Rendered images with source text:
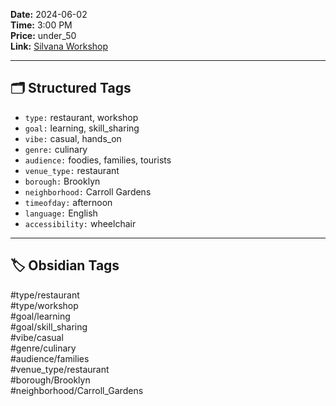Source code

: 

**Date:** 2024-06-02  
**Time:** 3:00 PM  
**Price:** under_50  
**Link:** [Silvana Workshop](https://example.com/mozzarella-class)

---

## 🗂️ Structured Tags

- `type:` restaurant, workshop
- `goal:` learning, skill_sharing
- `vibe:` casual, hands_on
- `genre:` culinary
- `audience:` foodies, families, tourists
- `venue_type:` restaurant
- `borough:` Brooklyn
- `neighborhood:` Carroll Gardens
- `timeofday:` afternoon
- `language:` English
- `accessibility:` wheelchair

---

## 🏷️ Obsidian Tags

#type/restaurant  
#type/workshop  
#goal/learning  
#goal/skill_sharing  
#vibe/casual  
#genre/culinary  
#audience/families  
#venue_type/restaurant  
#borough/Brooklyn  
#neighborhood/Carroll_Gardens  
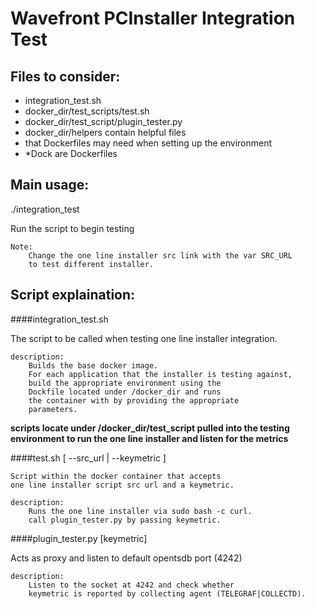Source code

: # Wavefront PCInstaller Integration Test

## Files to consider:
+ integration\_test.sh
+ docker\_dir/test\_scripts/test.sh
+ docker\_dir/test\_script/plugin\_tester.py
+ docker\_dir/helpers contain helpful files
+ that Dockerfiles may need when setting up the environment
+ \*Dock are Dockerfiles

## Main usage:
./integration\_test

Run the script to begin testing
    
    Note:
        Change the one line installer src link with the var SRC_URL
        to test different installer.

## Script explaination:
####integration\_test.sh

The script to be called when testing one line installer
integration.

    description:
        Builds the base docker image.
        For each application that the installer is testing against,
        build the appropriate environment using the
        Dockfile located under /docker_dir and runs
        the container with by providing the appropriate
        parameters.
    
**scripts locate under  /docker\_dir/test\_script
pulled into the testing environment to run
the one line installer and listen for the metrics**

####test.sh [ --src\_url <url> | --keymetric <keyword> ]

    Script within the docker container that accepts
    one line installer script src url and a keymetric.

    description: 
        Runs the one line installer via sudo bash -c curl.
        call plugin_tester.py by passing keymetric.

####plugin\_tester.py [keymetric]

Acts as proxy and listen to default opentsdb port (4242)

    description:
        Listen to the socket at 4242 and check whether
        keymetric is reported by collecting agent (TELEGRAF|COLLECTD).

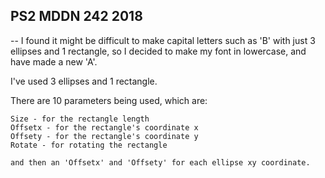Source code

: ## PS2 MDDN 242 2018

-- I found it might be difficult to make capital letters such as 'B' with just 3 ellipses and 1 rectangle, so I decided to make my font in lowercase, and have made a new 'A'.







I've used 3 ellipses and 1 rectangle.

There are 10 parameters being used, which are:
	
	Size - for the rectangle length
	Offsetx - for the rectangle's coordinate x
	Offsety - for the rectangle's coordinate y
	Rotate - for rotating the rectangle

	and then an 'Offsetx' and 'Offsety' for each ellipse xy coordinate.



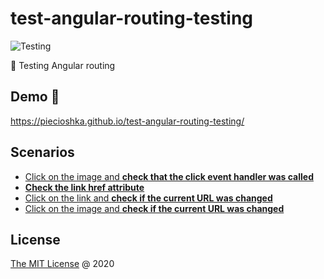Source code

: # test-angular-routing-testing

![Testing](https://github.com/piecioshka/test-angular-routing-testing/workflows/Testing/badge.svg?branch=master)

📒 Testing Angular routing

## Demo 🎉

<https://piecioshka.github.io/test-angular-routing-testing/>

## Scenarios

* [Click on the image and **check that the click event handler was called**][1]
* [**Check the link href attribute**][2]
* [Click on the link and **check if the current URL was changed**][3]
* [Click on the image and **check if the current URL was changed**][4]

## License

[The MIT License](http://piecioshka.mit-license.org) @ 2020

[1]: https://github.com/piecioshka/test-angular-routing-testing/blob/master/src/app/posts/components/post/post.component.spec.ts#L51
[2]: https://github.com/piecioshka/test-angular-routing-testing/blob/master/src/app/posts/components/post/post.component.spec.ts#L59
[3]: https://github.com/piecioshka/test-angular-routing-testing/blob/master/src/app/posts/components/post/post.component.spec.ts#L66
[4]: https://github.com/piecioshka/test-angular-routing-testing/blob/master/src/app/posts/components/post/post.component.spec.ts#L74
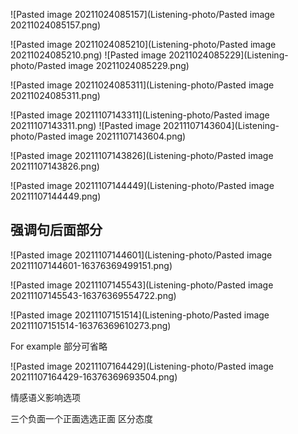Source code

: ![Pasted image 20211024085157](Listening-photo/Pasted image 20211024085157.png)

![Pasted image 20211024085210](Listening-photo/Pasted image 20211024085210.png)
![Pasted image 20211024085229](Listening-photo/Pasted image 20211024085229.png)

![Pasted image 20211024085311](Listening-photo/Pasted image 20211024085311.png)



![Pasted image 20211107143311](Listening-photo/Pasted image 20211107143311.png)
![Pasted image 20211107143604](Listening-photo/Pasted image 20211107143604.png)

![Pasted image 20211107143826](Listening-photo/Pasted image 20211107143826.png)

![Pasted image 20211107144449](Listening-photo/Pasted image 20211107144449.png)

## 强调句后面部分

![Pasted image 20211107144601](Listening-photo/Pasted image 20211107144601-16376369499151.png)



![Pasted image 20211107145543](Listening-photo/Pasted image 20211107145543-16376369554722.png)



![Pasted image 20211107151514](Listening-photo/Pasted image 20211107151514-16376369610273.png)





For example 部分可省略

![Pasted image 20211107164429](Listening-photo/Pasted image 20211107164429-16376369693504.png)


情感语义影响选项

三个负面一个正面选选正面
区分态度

*PROBLEM:*
Print the records again exactly. Skip every picture.

*SOLUTION FOR THIS EXERCISE:*
Source code

: 

**Date:** 2024-06-02  
**Time:** 3:00 PM  
**Price:** under_50  
**Link:** [Silvana Workshop](https://example.com/mozzarella-class)

---

## 🗂️ Structured Tags

- `type:` restaurant, workshop
- `goal:` learning, skill_sharing
- `vibe:` casual, hands_on
- `genre:` culinary
- `audience:` foodies, families, tourists
- `venue_type:` restaurant
- `borough:` Brooklyn
- `neighborhood:` Carroll Gardens
- `timeofday:` afternoon
- `language:` English
- `accessibility:` wheelchair

---

## 🏷️ Obsidian Tags

#type/restaurant  
#type/workshop  
#goal/learning  
#goal/skill_sharing  
#vibe/casual  
#genre/culinary  
#audience/families  
#venue_type/restaurant  
#borough/Brooklyn  
#neighborhood/Carroll_Gardens  
Source code

: # Wavefront PCInstaller Integration Test

## Files to consider:
+ integration\_test.sh
+ docker\_dir/test\_scripts/test.sh
+ docker\_dir/test\_script/plugin\_tester.py
+ docker\_dir/helpers contain helpful files
+ that Dockerfiles may need when setting up the environment
+ \*Dock are Dockerfiles

## Main usage:
./integration\_test

Run the script to begin testing
    
    Note:
        Change the one line installer src link with the var SRC_URL
        to test different installer.

## Script explaination:
####integration\_test.sh

The script to be called when testing one line installer
integration.

    description:
        Builds the base docker image.
        For each application that the installer is testing against,
        build the appropriate environment using the
        Dockfile located under /docker_dir and runs
        the container with by providing the appropriate
        parameters.
    
**scripts locate under  /docker\_dir/test\_script
pulled into the testing environment to run
the one line installer and listen for the metrics**

####test.sh [ --src\_url <url> | --keymetric <keyword> ]

    Script within the docker container that accepts
    one line installer script src url and a keymetric.

    description: 
        Runs the one line installer via sudo bash -c curl.
        call plugin_tester.py by passing keymetric.

####plugin\_tester.py [keymetric]

Acts as proxy and listen to default opentsdb port (4242)

    description:
        Listen to the socket at 4242 and check whether
        keymetric is reported by collecting agent (TELEGRAF|COLLECTD).

Source code

: ## PS2 MDDN 242 2018

-- I found it might be difficult to make capital letters such as 'B' with just 3 ellipses and 1 rectangle, so I decided to make my font in lowercase, and have made a new 'A'.







I've used 3 ellipses and 1 rectangle.

There are 10 parameters being used, which are:
	
	Size - for the rectangle length
	Offsetx - for the rectangle's coordinate x
	Offsety - for the rectangle's coordinate y
	Rotate - for rotating the rectangle

	and then an 'Offsetx' and 'Offsety' for each ellipse xy coordinate.



Source code

: # test-angular-routing-testing

![Testing](https://github.com/piecioshka/test-angular-routing-testing/workflows/Testing/badge.svg?branch=master)

📒 Testing Angular routing

## Demo 🎉

<https://piecioshka.github.io/test-angular-routing-testing/>

## Scenarios

* [Click on the image and **check that the click event handler was called**][1]
* [**Check the link href attribute**][2]
* [Click on the link and **check if the current URL was changed**][3]
* [Click on the image and **check if the current URL was changed**][4]

## License

[The MIT License](http://piecioshka.mit-license.org) @ 2020

[1]: https://github.com/piecioshka/test-angular-routing-testing/blob/master/src/app/posts/components/post/post.component.spec.ts#L51
[2]: https://github.com/piecioshka/test-angular-routing-testing/blob/master/src/app/posts/components/post/post.component.spec.ts#L59
[3]: https://github.com/piecioshka/test-angular-routing-testing/blob/master/src/app/posts/components/post/post.component.spec.ts#L66
[4]: https://github.com/piecioshka/test-angular-routing-testing/blob/master/src/app/posts/components/post/post.component.spec.ts#L74
Source code

: ![Pasted image 20211024085157](Listening-photo/Pasted image 20211024085157.png)

![Pasted image 20211024085210](Listening-photo/Pasted image 20211024085210.png)
![Pasted image 20211024085229](Listening-photo/Pasted image 20211024085229.png)

![Pasted image 20211024085311](Listening-photo/Pasted image 20211024085311.png)



![Pasted image 20211107143311](Listening-photo/Pasted image 20211107143311.png)
![Pasted image 20211107143604](Listening-photo/Pasted image 20211107143604.png)

![Pasted image 20211107143826](Listening-photo/Pasted image 20211107143826.png)

![Pasted image 20211107144449](Listening-photo/Pasted image 20211107144449.png)

## 强调句后面部分

![Pasted image 20211107144601](Listening-photo/Pasted image 20211107144601-16376369499151.png)



![Pasted image 20211107145543](Listening-photo/Pasted image 20211107145543-16376369554722.png)



![Pasted image 20211107151514](Listening-photo/Pasted image 20211107151514-16376369610273.png)





For example 部分可省略

![Pasted image 20211107164429](Listening-photo/Pasted image 20211107164429-16376369693504.png)


情感语义影响选项

三个负面一个正面选选正面
区分态度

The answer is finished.